- [Dataset entries]
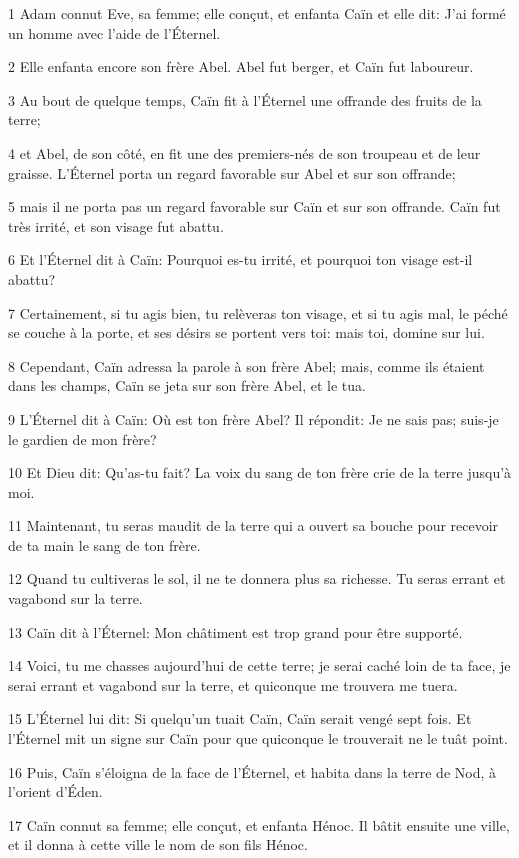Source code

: \par 1 Adam connut Eve, sa femme; elle conçut, et enfanta Caïn et elle dit: J'ai formé un homme avec l'aide de l'Éternel.
\par 2 Elle enfanta encore son frère Abel. Abel fut berger, et Caïn fut laboureur.
\par 3 Au bout de quelque temps, Caïn fit à l'Éternel une offrande des fruits de la terre;
\par 4 et Abel, de son côté, en fit une des premiers-nés de son troupeau et de leur graisse. L'Éternel porta un regard favorable sur Abel et sur son offrande;
\par 5 mais il ne porta pas un regard favorable sur Caïn et sur son offrande. Caïn fut très irrité, et son visage fut abattu.
\par 6 Et l'Éternel dit à Caïn: Pourquoi es-tu irrité, et pourquoi ton visage est-il abattu?
\par 7 Certainement, si tu agis bien, tu relèveras ton visage, et si tu agis mal, le péché se couche à la porte, et ses désirs se portent vers toi: mais toi, domine sur lui.
\par 8 Cependant, Caïn adressa la parole à son frère Abel; mais, comme ils étaient dans les champs, Caïn se jeta sur son frère Abel, et le tua.
\par 9 L'Éternel dit à Caïn: Où est ton frère Abel? Il répondit: Je ne sais pas; suis-je le gardien de mon frère?
\par 10 Et Dieu dit: Qu'as-tu fait? La voix du sang de ton frère crie de la terre jusqu'à moi.
\par 11 Maintenant, tu seras maudit de la terre qui a ouvert sa bouche pour recevoir de ta main le sang de ton frère.
\par 12 Quand tu cultiveras le sol, il ne te donnera plus sa richesse. Tu seras errant et vagabond sur la terre.
\par 13 Caïn dit à l'Éternel: Mon châtiment est trop grand pour être supporté.
\par 14 Voici, tu me chasses aujourd'hui de cette terre; je serai caché loin de ta face, je serai errant et vagabond sur la terre, et quiconque me trouvera me tuera.
\par 15 L'Éternel lui dit: Si quelqu'un tuait Caïn, Caïn serait vengé sept fois. Et l'Éternel mit un signe sur Caïn pour que quiconque le trouverait ne le tuât point.
\par 16 Puis, Caïn s'éloigna de la face de l'Éternel, et habita dans la terre de Nod, à l'orient d'Éden.
\par 17 Caïn connut sa femme; elle conçut, et enfanta Hénoc. Il bâtit ensuite une ville, et il donna à cette ville le nom de son fils Hénoc.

- [Work request] Could you transcribe the entries above word for word, from the line with "Abel, et le tua." down to the line with "pour être supporté.", keeping both?

- [Answer to this task]
\par 8 Cependant, Caïn adressa la parole à son frère Abel; mais, comme ils étaient dans les champs, Caïn se jeta sur son frère Abel, et le tua.
\par 9 L'Éternel dit à Caïn: Où est ton frère Abel? Il répondit: Je ne sais pas; suis-je le gardien de mon frère?
\par 10 Et Dieu dit: Qu'as-tu fait? La voix du sang de ton frère crie de la terre jusqu'à moi.
\par 11 Maintenant, tu seras maudit de la terre qui a ouvert sa bouche pour recevoir de ta main le sang de ton frère.
\par 12 Quand tu cultiveras le sol, il ne te donnera plus sa richesse. Tu seras errant et vagabond sur la terre.
\par 13 Caïn dit à l'Éternel: Mon châtiment est trop grand pour être supporté.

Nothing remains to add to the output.